- _REQUIREMENT_
Check each line of the data below for the word "Mean", then extract the ones that have it.

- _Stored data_
------------------------------------------------------------------------

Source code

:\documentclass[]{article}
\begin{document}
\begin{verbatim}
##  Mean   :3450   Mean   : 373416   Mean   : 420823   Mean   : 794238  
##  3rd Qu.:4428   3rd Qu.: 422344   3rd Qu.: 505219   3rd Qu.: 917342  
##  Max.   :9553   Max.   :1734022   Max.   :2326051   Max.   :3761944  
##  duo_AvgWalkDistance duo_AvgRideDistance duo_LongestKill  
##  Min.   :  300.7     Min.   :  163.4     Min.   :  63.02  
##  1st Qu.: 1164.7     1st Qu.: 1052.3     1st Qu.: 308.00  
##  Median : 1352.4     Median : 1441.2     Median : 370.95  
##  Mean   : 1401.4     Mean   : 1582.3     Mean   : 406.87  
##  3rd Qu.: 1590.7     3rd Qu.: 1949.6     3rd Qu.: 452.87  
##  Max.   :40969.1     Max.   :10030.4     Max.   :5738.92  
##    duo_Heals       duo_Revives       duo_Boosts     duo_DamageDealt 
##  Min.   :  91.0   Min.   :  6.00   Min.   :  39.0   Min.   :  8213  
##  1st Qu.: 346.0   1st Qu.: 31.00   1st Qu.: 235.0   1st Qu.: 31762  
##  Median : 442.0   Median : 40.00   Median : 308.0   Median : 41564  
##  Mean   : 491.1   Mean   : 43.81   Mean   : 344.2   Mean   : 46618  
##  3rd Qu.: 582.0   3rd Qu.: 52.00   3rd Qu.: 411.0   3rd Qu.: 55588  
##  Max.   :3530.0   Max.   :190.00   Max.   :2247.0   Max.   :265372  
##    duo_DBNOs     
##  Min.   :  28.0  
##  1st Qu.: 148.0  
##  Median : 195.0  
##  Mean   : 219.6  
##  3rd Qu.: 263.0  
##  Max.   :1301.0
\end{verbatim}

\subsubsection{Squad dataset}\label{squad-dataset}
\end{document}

------------------------------------------------------------------------

- _FINISHED EXERCISE_
##  Mean   :3450   Mean   : 373416   Mean   : 420823   Mean   : 794238  
##  Mean   : 1401.4     Mean   : 1582.3     Mean   : 406.87  
##  Mean   : 491.1   Mean   : 43.81   Mean   : 344.2   Mean   : 46618  
##  Mean   : 219.6  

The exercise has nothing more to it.